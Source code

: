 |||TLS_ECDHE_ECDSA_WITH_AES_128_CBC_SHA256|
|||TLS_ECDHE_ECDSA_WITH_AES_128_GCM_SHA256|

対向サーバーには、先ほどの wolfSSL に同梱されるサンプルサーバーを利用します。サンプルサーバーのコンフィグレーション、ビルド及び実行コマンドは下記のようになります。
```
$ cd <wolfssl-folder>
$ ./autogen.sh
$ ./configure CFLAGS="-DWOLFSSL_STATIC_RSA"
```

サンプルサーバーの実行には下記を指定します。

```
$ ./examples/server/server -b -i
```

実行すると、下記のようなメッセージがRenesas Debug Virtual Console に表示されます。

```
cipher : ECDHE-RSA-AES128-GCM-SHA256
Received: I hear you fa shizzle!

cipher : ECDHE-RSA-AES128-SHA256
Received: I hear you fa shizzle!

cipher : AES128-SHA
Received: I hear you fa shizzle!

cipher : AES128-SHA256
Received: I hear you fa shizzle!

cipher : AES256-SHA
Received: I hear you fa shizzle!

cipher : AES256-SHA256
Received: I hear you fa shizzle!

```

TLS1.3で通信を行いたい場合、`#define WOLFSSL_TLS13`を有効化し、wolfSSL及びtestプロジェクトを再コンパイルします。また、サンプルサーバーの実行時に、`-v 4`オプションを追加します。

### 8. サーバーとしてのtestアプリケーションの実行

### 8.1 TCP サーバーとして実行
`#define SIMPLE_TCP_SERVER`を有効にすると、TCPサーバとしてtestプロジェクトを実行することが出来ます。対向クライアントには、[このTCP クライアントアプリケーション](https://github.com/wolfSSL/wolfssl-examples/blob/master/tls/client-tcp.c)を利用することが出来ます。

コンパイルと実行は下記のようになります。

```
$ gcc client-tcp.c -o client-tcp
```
________________________________________
▶ **ACTIVITY**
For each line of the entries that holds the word "cipher", pull that line out.

▶ **EXERCISE SOLUTION**
cipher : ECDHE-RSA-AES128-GCM-SHA256
cipher : ECDHE-RSA-AES128-SHA256
cipher : AES128-SHA
cipher : AES128-SHA256
cipher : AES256-SHA
cipher : AES256-SHA256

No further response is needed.